▸ Material to process:
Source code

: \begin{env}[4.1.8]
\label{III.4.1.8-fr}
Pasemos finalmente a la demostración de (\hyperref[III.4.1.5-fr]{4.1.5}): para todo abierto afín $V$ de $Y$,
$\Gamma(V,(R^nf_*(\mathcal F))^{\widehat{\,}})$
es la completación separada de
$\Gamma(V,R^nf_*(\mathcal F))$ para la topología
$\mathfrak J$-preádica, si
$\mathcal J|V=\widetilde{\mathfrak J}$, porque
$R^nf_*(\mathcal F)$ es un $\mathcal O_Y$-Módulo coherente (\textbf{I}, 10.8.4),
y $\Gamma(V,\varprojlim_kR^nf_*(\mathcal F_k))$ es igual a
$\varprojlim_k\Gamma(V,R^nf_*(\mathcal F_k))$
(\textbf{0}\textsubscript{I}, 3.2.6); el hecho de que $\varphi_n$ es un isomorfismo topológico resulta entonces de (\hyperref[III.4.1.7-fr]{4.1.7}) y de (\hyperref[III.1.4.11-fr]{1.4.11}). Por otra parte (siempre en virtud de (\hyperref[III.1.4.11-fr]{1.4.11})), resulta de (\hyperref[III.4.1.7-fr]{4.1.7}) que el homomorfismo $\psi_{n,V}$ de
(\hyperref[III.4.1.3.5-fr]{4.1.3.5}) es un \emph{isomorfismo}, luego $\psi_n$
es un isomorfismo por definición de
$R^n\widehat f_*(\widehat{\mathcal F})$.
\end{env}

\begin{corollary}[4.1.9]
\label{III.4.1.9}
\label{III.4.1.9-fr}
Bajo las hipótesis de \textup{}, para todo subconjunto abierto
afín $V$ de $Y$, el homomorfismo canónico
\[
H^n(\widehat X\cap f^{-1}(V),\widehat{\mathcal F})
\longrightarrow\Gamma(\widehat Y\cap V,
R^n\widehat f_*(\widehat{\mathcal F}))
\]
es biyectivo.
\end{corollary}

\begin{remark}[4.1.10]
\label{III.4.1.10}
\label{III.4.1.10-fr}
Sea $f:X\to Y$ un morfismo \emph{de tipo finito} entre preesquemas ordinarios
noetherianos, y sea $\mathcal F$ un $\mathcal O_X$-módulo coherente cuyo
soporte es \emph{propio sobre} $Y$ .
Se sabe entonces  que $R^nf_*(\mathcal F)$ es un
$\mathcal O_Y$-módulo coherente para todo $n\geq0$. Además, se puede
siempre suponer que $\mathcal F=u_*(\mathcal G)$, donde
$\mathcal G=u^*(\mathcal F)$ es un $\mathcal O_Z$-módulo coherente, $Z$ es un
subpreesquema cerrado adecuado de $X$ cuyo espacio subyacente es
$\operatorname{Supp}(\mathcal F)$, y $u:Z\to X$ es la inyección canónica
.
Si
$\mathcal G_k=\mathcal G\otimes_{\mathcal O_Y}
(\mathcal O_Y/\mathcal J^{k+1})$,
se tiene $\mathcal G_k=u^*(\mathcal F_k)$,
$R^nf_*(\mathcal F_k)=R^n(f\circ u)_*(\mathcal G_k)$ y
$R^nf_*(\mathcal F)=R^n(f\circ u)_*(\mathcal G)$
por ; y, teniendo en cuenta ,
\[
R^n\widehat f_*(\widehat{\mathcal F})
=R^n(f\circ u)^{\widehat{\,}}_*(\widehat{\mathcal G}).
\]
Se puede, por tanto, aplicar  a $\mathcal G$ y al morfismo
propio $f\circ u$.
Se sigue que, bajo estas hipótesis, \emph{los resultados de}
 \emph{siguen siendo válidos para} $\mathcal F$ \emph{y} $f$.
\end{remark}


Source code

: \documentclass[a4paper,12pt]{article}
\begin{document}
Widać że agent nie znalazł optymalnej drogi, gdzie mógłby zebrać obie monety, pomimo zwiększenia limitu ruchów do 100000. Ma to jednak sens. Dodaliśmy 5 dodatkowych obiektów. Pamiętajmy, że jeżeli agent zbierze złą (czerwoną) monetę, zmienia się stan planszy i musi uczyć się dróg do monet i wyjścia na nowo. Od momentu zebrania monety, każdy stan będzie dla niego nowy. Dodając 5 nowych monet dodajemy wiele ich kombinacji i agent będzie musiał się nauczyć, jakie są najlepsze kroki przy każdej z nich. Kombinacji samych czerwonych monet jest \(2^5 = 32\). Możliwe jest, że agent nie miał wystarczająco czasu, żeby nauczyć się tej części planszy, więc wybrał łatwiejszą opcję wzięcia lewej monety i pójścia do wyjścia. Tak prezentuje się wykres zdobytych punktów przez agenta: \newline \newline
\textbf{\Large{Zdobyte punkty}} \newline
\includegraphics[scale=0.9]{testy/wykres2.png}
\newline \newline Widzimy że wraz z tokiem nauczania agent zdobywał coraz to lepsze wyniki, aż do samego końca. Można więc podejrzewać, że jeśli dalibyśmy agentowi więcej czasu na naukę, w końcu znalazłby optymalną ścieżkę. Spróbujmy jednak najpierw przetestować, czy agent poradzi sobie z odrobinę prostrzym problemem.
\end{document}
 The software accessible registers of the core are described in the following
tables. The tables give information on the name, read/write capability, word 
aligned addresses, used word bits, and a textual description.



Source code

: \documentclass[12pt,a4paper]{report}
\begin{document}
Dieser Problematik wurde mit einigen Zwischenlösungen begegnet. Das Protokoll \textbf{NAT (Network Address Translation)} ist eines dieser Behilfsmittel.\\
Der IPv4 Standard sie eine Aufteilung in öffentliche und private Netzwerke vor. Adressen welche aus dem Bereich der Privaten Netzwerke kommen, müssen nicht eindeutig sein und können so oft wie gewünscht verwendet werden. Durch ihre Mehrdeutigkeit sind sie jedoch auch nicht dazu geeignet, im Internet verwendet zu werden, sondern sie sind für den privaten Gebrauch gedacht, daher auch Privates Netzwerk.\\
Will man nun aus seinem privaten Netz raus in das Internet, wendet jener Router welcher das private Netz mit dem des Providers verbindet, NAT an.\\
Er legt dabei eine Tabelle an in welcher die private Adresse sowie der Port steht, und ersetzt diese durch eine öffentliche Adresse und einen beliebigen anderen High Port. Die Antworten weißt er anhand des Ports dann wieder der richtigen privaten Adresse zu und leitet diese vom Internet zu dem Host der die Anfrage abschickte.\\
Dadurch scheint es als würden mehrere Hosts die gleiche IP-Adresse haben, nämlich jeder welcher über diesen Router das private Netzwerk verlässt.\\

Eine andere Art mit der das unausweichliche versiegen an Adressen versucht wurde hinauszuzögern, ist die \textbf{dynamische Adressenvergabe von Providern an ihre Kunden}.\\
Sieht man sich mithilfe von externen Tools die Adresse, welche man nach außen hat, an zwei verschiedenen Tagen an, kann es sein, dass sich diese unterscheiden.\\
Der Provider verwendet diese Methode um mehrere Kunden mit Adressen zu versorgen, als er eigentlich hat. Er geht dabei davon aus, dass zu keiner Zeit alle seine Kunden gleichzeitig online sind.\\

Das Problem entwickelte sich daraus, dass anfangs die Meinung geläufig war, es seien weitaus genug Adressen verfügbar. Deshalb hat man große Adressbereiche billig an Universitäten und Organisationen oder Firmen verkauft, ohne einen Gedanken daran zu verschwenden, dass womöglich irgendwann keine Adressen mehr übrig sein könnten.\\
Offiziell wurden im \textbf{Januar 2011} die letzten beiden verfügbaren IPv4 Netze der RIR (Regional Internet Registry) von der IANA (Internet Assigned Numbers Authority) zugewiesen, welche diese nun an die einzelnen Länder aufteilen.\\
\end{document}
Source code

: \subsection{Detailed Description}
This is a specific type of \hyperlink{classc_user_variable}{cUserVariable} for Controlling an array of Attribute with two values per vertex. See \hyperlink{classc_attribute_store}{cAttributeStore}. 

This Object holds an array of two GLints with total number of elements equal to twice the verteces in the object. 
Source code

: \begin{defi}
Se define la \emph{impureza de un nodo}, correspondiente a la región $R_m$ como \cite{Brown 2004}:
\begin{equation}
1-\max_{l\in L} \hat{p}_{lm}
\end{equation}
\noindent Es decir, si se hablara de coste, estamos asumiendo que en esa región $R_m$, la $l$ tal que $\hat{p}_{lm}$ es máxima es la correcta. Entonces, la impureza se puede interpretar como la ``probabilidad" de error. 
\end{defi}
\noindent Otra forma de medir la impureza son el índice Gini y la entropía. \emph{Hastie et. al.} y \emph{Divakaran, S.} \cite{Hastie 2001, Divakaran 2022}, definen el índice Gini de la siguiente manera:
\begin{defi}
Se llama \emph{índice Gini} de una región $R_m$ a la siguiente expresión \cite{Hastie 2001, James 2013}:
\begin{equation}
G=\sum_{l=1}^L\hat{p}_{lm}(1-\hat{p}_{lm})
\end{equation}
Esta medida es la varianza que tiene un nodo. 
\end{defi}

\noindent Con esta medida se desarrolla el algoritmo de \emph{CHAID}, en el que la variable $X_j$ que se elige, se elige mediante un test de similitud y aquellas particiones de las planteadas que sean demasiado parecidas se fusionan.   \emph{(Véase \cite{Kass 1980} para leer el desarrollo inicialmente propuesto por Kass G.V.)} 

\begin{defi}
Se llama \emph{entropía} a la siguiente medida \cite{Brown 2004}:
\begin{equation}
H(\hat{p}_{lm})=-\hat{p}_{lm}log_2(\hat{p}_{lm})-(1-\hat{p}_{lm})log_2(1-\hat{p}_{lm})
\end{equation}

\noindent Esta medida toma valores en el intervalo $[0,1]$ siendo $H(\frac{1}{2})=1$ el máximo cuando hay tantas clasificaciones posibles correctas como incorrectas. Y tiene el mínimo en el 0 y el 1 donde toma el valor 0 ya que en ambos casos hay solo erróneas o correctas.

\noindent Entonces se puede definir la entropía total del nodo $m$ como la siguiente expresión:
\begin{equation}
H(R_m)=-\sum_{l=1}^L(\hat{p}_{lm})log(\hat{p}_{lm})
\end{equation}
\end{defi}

▸ Instructions to follow: Each line of the data that includes "Router" should be copied.

▸ The completed task:
Will man nun aus seinem privaten Netz raus in das Internet, wendet jener Router welcher das private Netz mit dem des Providers verbindet, NAT an.\\
Dadurch scheint es als würden mehrere Hosts die gleiche IP-Adresse haben, nämlich jeder welcher über diesen Router das private Netzwerk verlässt.\\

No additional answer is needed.